Top of DATA RECORDS

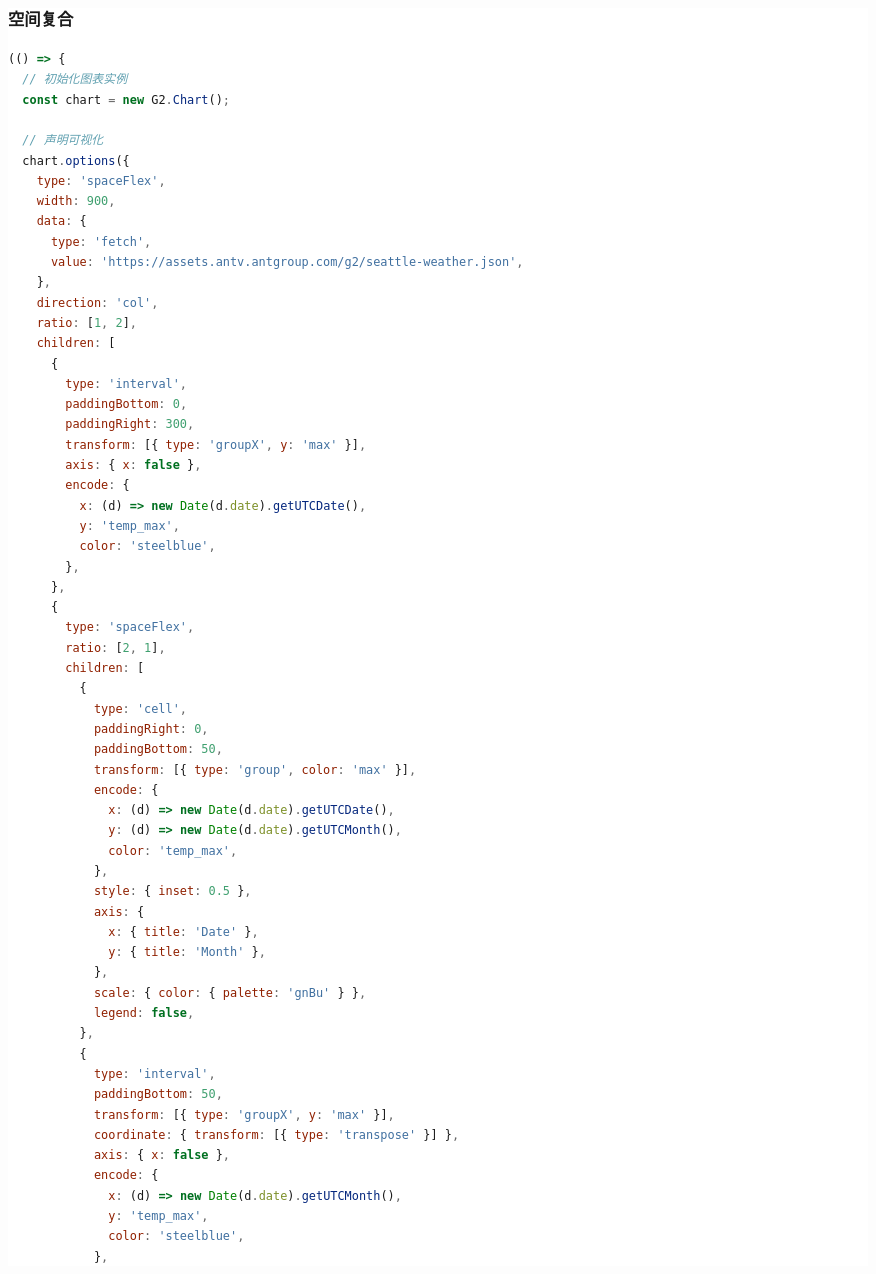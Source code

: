 ### 空间复合

```js | ob
(() => {
  // 初始化图表实例
  const chart = new G2.Chart();

  // 声明可视化
  chart.options({
    type: 'spaceFlex',
    width: 900,
    data: {
      type: 'fetch',
      value: 'https://assets.antv.antgroup.com/g2/seattle-weather.json',
    },
    direction: 'col',
    ratio: [1, 2],
    children: [
      {
        type: 'interval',
        paddingBottom: 0,
        paddingRight: 300,
        transform: [{ type: 'groupX', y: 'max' }],
        axis: { x: false },
        encode: {
          x: (d) => new Date(d.date).getUTCDate(),
          y: 'temp_max',
          color: 'steelblue',
        },
      },
      {
        type: 'spaceFlex',
        ratio: [2, 1],
        children: [
          {
            type: 'cell',
            paddingRight: 0,
            paddingBottom: 50,
            transform: [{ type: 'group', color: 'max' }],
            encode: {
              x: (d) => new Date(d.date).getUTCDate(),
              y: (d) => new Date(d.date).getUTCMonth(),
              color: 'temp_max',
            },
            style: { inset: 0.5 },
            axis: {
              x: { title: 'Date' },
              y: { title: 'Month' },
            },
            scale: { color: { palette: 'gnBu' } },
            legend: false,
          },
          {
            type: 'interval',
            paddingBottom: 50,
            transform: [{ type: 'groupX', y: 'max' }],
            coordinate: { transform: [{ type: 'transpose' }] },
            axis: { x: false },
            encode: {
              x: (d) => new Date(d.date).getUTCMonth(),
              y: 'temp_max',
              color: 'steelblue',
            },
```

Bottom of DATA RECORDS

▶ _EXERCISE GOAL_
Repeat each entry precisely as it appears. Leave the pictures out.

▶ _SOLVED PROBLEM_
Source code

: ### 空间复合

```js | ob
(() => {
  // 初始化图表实例
  const chart = new G2.Chart();

  // 声明可视化
  chart.options({
    type: 'spaceFlex',
    width: 900,
    data: {
      type: 'fetch',
      value: 'https://assets.antv.antgroup.com/g2/seattle-weather.json',
    },
    direction: 'col',
    ratio: [1, 2],
    children: [
      {
        type: 'interval',
        paddingBottom: 0,
        paddingRight: 300,
        transform: [{ type: 'groupX', y: 'max' }],
        axis: { x: false },
        encode: {
          x: (d) => new Date(d.date).getUTCDate(),
          y: 'temp_max',
          color: 'steelblue',
        },
      },
      {
        type: 'spaceFlex',
        ratio: [2, 1],
        children: [
          {
            type: 'cell',
            paddingRight: 0,
            paddingBottom: 50,
            transform: [{ type: 'group', color: 'max' }],
            encode: {
              x: (d) => new Date(d.date).getUTCDate(),
              y: (d) => new Date(d.date).getUTCMonth(),
              color: 'temp_max',
            },
            style: { inset: 0.5 },
            axis: {
              x: { title: 'Date' },
              y: { title: 'Month' },
            },
            scale: { color: { palette: 'gnBu' } },
            legend: false,
          },
          {
            type: 'interval',
            paddingBottom: 50,
            transform: [{ type: 'groupX', y: 'max' }],
            coordinate: { transform: [{ type: 'transpose' }] },
            axis: { x: false },
            encode: {
              x: (d) => new Date(d.date).getUTCMonth(),
              y: 'temp_max',
              color: 'steelblue',
            },
```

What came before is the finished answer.